Source material Block Start
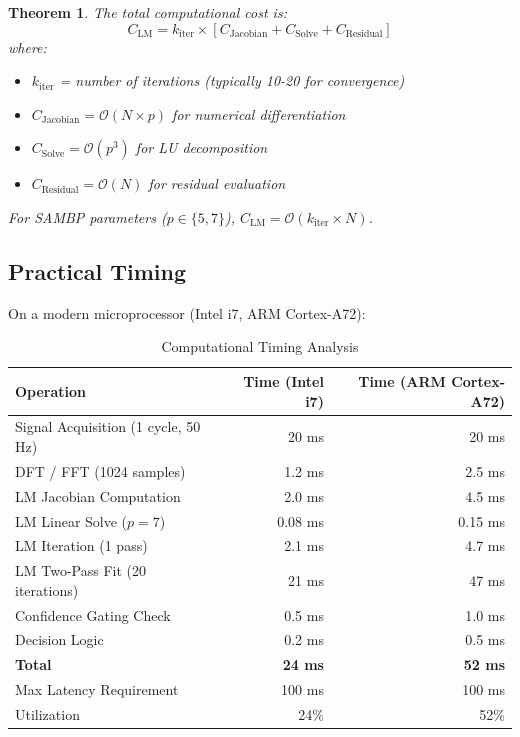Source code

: \documentclass[12pt,a4paper]{article}
\newtheorem{theorem}{Theorem}[section]
\begin{document}
\begin{theorem}
\label{thm:complexity}
The total computational cost is:
\begin{equation}
C_{\text{LM}} = k_{\text{iter}} \times [C_{\text{Jacobian}} + C_{\text{Solve}} + C_{\text{Residual}}]
\end{equation}
where:
\begin{itemize}
    \item $k_{\text{iter}}$ = number of iterations (typically 10-20 for convergence)
    \item $C_{\text{Jacobian}} = \mathcal{O}(N \times p)$ for numerical differentiation
    \item $C_{\text{Solve}} = \mathcal{O}(p^3)$ for LU decomposition
    \item $C_{\text{Residual}} = \mathcal{O}(N)$ for residual evaluation
\end{itemize}

For SAMBP parameters ($p \in \{5, 7\}$), $C_{\text{LM}} = \mathcal{O}(k_{\text{iter}} \times N)$.
\end{theorem}

\subsection{Practical Timing}
\label{subsec:practical_timing}

On a modern microprocessor (Intel i7, ARM Cortex-A72):

\begin{table}[H]
\centering
\caption{Computational Timing Analysis}
\label{tab:timing}
\begin{tabular}{lrr}
\toprule
\textbf{Operation} & \textbf{Time (Intel i7)} & \textbf{Time (ARM Cortex-A72)} \\
\midrule
Signal Acquisition (1 cycle, 50 Hz) & 20 ms & 20 ms \\
DFT / FFT (1024 samples) & 1.2 ms & 2.5 ms \\
LM Jacobian Computation & 2.0 ms & 4.5 ms \\
LM Linear Solve ($p=7$) & 0.08 ms & 0.15 ms \\
LM Iteration (1 pass) & 2.1 ms & 4.7 ms \\
LM Two-Pass Fit (20 iterations) & 21 ms & 47 ms \\
Confidence Gating Check & 0.5 ms & 1.0 ms \\
Decision Logic & 0.2 ms & 0.5 ms \\
\midrule
\textbf{Total} & \textbf{~24 ms} & \textbf{~52 ms} \\
\midrule
Max Latency Requirement & 100 ms & 100 ms \\
Utilization & 24\% & 52\% \\
\bottomrule
\end{tabular}
\end{table}
\end{document}
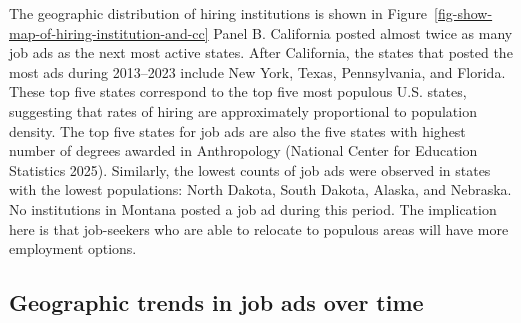 \documentclass[
  12pt,
]{article}
\begin{document}
The geographic distribution of hiring institutions is shown in
Figure~\ref{fig-show-map-of-hiring-institution-and-cc} Panel B.
California posted almost twice as many job ads as the next most active
states. After California, the states that posted the most ads during
2013--2023 include New York, Texas, Pennsylvania, and Florida. These top
five states correspond to the top five most populous U.S. states,
suggesting that rates of hiring are approximately proportional to
population density. The top five states for job ads are also the five
states with highest number of degrees awarded in Anthropology (National
Center for Education Statistics 2025). Similarly, the lowest counts of
job ads were observed in states with the lowest populations: North
Dakota, South Dakota, Alaska, and Nebraska. No institutions in Montana
posted a job ad during this period. The implication here is that
job-seekers who are able to relocate to populous areas will have more
employment options.

\subsection{Geographic trends in job ads over
time}\label{geographic-trends-in-job-ads-over-time}
\end{document}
Source material Block End
- _Work instruction_: Word for word, give back each entry from above, but skip any picture.

- _Response_:
Source code

: \documentclass[12pt,a4paper]{article}
\newtheorem{theorem}{Theorem}[section]
\begin{document}
\begin{theorem}
\label{thm:complexity}
The total computational cost is:
\begin{equation}
C_{\text{LM}} = k_{\text{iter}} \times [C_{\text{Jacobian}} + C_{\text{Solve}} + C_{\text{Residual}}]
\end{equation}
where:
\begin{itemize}
    \item $k_{\text{iter}}$ = number of iterations (typically 10-20 for convergence)
    \item $C_{\text{Jacobian}} = \mathcal{O}(N \times p)$ for numerical differentiation
    \item $C_{\text{Solve}} = \mathcal{O}(p^3)$ for LU decomposition
    \item $C_{\text{Residual}} = \mathcal{O}(N)$ for residual evaluation
\end{itemize}

For SAMBP parameters ($p \in \{5, 7\}$), $C_{\text{LM}} = \mathcal{O}(k_{\text{iter}} \times N)$.
\end{theorem}

\subsection{Practical Timing}
\label{subsec:practical_timing}

On a modern microprocessor (Intel i7, ARM Cortex-A72):

\begin{table}[H]
\centering
\caption{Computational Timing Analysis}
\label{tab:timing}
\begin{tabular}{lrr}
\toprule
\textbf{Operation} & \textbf{Time (Intel i7)} & \textbf{Time (ARM Cortex-A72)} \\
\midrule
Signal Acquisition (1 cycle, 50 Hz) & 20 ms & 20 ms \\
DFT / FFT (1024 samples) & 1.2 ms & 2.5 ms \\
LM Jacobian Computation & 2.0 ms & 4.5 ms \\
LM Linear Solve ($p=7$) & 0.08 ms & 0.15 ms \\
LM Iteration (1 pass) & 2.1 ms & 4.7 ms \\
LM Two-Pass Fit (20 iterations) & 21 ms & 47 ms \\
Confidence Gating Check & 0.5 ms & 1.0 ms \\
Decision Logic & 0.2 ms & 0.5 ms \\
\midrule
\textbf{Total} & \textbf{~24 ms} & \textbf{~52 ms} \\
\midrule
Max Latency Requirement & 100 ms & 100 ms \\
Utilization & 24\% & 52\% \\
\bottomrule
\end{tabular}
\end{table}
\end{document}
 \documentclass[
  12pt,
]{article}
\begin{document}
The geographic distribution of hiring institutions is shown in
Figure~\ref{fig-show-map-of-hiring-institution-and-cc} Panel B.
California posted almost twice as many job ads as the next most active
states. After California, the states that posted the most ads during
2013--2023 include New York, Texas, Pennsylvania, and Florida. These top
five states correspond to the top five most populous U.S. states,
suggesting that rates of hiring are approximately proportional to
population density. The top five states for job ads are also the five
states with highest number of degrees awarded in Anthropology (National
Center for Education Statistics 2025). Similarly, the lowest counts of
job ads were observed in states with the lowest populations: North
Dakota, South Dakota, Alaska, and Nebraska. No institutions in Montana
posted a job ad during this period. The implication here is that
job-seekers who are able to relocate to populous areas will have more
employment options.

\subsection{Geographic trends in job ads over
time}\label{geographic-trends-in-job-ads-over-time}
\end{document}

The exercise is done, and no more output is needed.